Violent North West protests spread to different parts of the province
The ANC is still in talks on ways to address the matter of the North West premier possibly stepping down, says the party's secretary-general.
Looting and rioting were the order of the day during community protests calling for North West premier Supra Mahumapelo to step down on April 18, 2018 in Mahikeng. Picture: Gallo Images
The protests calling for beleaguered North West Premier Supra Mahumapelo, which started in Mahikeng last week, have spilled to Taung and other parts of the province, where on Monday a teenager was killed.
News24 reports police in the province are investigating a case of murder after a 16-year-old died during the protest action on Monday.
The ANC senior leadership is expected to descend on the province in an effort to address the unrest.
Furthermore, the party’s provincial leaders will reportedly address the media today on the ongoing protests and calls by protesters for Mahumapelo to step down.
Last week, President Cyril Ramaphosa cut short an international trip to attend to the violent protests in the province.
The protests have spread to various parts of North West, including Stella, where a municipal building was set alight as protesting residents demanded better service delivery.

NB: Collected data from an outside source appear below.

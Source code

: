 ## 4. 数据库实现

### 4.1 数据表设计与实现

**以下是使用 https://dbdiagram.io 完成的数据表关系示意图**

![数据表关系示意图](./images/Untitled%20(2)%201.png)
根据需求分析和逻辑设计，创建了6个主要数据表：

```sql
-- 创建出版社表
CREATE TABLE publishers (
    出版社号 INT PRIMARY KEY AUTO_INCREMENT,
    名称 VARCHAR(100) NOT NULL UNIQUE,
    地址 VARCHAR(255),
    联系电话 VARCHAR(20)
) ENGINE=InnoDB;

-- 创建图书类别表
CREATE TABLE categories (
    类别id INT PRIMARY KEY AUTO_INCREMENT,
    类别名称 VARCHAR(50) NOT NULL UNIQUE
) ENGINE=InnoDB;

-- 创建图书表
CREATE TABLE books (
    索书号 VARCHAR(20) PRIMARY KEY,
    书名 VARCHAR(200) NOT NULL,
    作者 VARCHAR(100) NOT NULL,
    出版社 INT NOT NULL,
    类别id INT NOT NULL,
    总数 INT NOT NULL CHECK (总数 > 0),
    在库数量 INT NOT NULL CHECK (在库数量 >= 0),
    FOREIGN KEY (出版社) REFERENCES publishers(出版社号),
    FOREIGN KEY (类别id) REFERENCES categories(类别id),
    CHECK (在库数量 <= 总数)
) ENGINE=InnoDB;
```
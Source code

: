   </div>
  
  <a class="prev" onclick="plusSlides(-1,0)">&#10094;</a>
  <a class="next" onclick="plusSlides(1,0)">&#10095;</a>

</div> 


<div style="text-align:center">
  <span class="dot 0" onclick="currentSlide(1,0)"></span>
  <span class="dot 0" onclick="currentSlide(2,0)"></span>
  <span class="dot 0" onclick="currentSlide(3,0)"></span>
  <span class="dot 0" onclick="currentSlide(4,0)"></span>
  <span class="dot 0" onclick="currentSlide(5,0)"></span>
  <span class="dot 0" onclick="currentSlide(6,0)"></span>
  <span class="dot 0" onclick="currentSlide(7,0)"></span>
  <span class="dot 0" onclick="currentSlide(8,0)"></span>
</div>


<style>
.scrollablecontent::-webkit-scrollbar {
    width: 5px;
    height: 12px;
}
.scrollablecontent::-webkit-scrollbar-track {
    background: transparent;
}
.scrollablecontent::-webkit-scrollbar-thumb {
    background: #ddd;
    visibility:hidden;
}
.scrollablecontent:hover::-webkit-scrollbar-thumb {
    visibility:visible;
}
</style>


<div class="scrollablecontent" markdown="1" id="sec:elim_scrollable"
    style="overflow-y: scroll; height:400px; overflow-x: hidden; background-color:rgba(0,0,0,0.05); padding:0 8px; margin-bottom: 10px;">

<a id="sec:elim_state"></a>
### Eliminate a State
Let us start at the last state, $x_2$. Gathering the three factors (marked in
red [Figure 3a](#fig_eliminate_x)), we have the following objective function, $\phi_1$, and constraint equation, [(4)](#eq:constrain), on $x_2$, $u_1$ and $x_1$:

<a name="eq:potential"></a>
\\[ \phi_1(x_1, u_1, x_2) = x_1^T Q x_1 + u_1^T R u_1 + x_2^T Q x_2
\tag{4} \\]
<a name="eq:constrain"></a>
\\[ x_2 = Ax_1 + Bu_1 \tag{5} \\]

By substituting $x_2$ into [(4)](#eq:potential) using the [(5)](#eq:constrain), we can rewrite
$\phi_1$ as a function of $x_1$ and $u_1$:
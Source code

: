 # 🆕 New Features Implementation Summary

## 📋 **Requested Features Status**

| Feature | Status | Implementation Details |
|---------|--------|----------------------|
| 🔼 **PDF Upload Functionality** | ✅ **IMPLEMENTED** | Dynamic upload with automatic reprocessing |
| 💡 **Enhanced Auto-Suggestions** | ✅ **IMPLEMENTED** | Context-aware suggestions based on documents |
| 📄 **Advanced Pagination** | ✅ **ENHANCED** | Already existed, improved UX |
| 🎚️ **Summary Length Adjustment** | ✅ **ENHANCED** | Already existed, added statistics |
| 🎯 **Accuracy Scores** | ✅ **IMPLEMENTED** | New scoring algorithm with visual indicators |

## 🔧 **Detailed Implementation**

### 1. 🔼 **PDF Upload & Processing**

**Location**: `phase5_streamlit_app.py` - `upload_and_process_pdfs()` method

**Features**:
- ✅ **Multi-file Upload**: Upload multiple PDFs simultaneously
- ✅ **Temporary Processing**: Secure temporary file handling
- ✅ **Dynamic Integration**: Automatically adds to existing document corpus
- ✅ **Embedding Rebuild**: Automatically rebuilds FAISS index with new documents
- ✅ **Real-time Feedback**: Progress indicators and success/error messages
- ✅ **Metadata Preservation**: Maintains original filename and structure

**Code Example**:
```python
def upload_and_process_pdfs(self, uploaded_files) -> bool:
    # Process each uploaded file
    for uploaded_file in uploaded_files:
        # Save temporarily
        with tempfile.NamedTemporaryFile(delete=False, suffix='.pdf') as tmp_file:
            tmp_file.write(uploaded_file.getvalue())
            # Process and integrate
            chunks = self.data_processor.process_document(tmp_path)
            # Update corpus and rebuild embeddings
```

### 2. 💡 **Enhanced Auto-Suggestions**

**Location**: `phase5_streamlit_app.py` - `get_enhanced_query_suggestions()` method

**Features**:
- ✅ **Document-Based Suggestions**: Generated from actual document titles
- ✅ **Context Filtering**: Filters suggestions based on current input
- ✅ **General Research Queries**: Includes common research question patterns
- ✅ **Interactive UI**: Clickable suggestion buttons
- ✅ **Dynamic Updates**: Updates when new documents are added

A resident in Stella told the SABC that protesters not only wanted employment opportunities for local youth, but had issues with housing and toilets.
The protests – which stem from the strike action by the National Education Health and Allied Workers’ Union (Nehawu) – have severely affected health facilities and the delivery of their services in the province.
In a statement, the union said it embarked on the strike action to highlight the crisis in the provincial department of health and the high levels of corruption.
Health Minister Aaron Motsoaledi said the South African National Defence Force (SANDF) intervened in the province to ensure the medical health depot in Mahikeng was secure.
“The strike has affected the depot. They were not allowing medicines to get out of the depot,” Motsoaledi told the SABC.
He said the depot provided medical supplies to the province’s 22 hospitals and an estimated 400 clinics.
He said the South African military health services were deployed to Mahikeng over the weekend following the closure of a number of clinics that had not received medical supplies.
Motsoaledi said it was discovered the private security company contracted to guard the depot was also part of the disruption that characterised the protests.
“So the security company has been sent packing, and the army has now secured the depot, and as I left yesterday, medicines were being delivered to all over the province,” the minister said.
However, Motsoaledi said deploying the army to the depot was a temporary solution and that the department of health would be meeting unions in the province to hold discussions.
Meanwhile, EWN reported that ANC secretary-general Ace Magashule said the party was still engaged in talks over ways to resolve the issue of Mahumapelo stepping down as the province’s premier.